Data supplied below:

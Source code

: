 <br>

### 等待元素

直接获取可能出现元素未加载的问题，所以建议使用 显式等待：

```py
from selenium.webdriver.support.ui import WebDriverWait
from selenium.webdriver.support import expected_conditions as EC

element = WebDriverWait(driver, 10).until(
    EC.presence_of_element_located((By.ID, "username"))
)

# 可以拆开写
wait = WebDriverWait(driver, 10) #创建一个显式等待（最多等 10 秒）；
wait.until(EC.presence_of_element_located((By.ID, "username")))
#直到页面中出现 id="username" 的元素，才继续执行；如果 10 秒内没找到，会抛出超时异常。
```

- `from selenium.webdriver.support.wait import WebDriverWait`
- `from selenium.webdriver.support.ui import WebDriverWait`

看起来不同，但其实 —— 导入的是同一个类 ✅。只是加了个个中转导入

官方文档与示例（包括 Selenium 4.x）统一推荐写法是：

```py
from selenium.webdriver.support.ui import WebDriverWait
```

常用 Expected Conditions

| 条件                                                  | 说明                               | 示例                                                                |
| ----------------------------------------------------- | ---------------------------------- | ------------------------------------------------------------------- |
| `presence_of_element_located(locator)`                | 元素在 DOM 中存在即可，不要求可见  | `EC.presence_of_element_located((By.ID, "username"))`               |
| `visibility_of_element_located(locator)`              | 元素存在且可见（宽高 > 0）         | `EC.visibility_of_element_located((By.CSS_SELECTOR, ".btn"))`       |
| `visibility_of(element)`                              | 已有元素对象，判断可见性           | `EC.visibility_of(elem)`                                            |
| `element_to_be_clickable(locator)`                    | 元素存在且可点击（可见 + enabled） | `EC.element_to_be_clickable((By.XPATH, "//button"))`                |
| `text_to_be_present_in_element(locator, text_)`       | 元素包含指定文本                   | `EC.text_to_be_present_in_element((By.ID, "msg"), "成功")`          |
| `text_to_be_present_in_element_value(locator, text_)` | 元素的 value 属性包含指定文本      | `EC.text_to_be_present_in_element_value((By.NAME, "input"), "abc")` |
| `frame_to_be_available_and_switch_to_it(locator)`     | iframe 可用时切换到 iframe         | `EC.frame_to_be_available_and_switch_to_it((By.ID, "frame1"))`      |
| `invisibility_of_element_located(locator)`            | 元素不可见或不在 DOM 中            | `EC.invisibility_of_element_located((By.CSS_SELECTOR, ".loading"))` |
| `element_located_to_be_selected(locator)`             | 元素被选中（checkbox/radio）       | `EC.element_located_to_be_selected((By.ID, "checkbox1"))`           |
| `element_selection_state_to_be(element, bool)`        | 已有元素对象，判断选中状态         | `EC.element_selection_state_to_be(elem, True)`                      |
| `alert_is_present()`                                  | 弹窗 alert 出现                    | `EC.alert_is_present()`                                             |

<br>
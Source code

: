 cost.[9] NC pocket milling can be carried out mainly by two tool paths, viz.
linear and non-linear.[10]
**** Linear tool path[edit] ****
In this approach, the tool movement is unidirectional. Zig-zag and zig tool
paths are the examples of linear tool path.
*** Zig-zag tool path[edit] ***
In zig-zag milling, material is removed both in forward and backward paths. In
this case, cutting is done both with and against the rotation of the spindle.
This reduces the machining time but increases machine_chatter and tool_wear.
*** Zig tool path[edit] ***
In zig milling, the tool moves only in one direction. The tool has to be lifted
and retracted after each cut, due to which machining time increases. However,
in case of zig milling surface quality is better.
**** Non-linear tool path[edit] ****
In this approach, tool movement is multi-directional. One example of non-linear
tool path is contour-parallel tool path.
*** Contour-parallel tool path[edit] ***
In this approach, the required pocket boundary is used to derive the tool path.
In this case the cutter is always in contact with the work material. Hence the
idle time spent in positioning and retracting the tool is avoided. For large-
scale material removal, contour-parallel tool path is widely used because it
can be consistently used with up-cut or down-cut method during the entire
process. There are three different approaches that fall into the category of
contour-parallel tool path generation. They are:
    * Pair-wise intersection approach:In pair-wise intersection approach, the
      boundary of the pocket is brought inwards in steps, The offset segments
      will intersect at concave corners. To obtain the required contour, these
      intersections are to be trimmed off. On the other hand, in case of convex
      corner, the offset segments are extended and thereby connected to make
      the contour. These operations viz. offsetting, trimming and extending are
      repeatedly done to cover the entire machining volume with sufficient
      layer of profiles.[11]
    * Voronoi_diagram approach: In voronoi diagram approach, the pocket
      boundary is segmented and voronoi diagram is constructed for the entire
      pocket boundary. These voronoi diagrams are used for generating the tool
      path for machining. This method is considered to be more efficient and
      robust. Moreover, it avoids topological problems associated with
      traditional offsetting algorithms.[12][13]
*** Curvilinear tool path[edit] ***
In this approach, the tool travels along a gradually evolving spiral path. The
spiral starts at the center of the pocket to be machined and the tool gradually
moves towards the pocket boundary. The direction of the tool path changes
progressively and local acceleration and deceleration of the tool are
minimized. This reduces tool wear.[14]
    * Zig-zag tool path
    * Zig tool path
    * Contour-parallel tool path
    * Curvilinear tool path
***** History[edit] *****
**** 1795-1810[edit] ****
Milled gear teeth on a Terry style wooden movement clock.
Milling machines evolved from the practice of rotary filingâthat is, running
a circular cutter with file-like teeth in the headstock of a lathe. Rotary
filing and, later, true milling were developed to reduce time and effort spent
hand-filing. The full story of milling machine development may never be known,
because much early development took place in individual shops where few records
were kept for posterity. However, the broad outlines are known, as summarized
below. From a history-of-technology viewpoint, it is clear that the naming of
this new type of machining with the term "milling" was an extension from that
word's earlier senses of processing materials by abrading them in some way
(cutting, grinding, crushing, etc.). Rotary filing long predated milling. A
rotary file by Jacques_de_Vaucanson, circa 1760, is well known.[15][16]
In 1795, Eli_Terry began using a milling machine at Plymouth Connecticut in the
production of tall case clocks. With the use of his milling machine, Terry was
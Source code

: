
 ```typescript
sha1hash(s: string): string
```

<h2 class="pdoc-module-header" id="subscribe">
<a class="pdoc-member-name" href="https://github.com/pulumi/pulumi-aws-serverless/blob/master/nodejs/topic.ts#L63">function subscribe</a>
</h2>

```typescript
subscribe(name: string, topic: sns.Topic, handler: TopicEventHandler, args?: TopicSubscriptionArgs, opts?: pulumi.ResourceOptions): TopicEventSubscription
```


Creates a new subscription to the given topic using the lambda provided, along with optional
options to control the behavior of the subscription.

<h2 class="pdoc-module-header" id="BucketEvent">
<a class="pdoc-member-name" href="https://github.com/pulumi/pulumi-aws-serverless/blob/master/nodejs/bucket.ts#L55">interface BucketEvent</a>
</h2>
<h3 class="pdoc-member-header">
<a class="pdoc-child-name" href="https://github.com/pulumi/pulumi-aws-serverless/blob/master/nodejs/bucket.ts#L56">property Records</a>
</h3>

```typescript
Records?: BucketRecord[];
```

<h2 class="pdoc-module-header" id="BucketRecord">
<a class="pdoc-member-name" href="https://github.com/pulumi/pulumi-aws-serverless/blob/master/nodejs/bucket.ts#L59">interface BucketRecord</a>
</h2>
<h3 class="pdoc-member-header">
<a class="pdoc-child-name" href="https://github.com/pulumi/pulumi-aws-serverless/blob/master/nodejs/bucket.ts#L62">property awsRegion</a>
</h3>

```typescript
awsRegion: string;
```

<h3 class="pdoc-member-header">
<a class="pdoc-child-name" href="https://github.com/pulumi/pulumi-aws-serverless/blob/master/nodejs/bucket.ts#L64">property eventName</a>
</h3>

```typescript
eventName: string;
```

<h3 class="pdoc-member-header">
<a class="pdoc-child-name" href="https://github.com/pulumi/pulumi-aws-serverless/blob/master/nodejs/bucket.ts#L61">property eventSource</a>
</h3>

End of Data supplied.

▶ **Task instructions**:
Please return all lines above in which the string "eventName" is found.

▶ **Exercise result**:
<a class="pdoc-child-name" href="https://github.com/pulumi/pulumi-aws-serverless/blob/master/nodejs/bucket.ts#L64">property eventName</a>
eventName: string;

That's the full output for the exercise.